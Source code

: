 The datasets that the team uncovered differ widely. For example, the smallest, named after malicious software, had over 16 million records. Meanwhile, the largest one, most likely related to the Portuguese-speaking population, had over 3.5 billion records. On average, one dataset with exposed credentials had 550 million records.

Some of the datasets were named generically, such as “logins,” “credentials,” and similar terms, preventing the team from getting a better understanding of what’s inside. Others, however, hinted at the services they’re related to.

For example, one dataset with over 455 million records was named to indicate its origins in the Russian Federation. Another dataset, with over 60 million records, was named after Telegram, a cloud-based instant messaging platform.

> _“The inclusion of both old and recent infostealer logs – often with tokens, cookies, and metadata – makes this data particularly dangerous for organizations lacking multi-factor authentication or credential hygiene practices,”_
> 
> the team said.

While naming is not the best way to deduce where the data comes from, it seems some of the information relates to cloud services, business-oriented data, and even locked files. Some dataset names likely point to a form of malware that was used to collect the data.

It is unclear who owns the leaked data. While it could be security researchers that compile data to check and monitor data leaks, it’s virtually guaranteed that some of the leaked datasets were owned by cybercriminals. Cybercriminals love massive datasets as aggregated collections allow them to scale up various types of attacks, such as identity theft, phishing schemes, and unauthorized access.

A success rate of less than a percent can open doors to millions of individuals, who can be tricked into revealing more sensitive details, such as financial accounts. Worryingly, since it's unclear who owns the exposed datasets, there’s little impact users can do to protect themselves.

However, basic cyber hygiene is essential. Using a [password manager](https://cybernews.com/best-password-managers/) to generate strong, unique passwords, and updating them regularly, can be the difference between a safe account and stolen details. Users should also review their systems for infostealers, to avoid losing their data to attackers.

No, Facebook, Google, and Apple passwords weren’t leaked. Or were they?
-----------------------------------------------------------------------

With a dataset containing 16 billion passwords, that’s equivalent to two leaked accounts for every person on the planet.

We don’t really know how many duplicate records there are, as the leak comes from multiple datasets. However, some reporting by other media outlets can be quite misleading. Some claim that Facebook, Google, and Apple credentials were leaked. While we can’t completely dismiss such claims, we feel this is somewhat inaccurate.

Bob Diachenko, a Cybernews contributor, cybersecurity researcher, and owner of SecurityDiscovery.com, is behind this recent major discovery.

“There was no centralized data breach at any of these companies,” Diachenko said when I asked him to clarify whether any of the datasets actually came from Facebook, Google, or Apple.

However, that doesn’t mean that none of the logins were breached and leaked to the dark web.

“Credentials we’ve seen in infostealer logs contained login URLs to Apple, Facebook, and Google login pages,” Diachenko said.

Problem description — Each line in the records that carries "said" must be copied out.

Answer to this exercise —
> the team said.
“There was no centralized data breach at any of these companies,” Diachenko said when I asked him to clarify whether any of the datasets actually came from Facebook, Google, or Apple.
“Credentials we’ve seen in infostealer logs contained login URLs to Apple, Facebook, and Google login pages,” Diachenko said.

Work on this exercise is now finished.